— Directions —
Pull each line containing "title" out of the data and copy it.

[Extracted records]
▼▼▼

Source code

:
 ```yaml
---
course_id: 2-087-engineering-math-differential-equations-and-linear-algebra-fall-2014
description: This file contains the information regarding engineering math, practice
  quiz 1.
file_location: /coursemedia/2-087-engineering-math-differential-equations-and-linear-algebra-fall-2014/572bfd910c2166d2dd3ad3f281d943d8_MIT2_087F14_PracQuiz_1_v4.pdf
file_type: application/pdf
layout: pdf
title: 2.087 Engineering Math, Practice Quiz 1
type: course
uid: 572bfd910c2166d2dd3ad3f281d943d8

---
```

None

▲▲▲
▼▼▼

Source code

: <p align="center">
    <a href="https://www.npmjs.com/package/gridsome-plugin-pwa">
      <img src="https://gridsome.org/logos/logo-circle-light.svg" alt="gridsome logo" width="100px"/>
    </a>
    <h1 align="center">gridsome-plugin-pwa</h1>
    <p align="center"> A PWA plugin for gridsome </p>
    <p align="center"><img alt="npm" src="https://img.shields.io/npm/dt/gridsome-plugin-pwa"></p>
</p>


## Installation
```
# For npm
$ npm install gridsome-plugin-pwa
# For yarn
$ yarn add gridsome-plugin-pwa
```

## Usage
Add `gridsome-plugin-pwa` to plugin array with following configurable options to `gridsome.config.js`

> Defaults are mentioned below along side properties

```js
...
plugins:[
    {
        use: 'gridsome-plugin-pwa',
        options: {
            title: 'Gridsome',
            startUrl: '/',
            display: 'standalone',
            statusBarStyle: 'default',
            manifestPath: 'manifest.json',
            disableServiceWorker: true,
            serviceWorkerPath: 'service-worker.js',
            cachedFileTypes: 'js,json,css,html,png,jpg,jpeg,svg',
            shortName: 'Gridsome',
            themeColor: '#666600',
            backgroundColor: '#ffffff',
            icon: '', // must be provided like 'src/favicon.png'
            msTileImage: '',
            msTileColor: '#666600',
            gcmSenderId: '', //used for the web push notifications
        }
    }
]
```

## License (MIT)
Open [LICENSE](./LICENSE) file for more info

▲▲▲

— Response to this task —
title: 2.087 Engineering Math, Practice Quiz 1
            title: 'Gridsome',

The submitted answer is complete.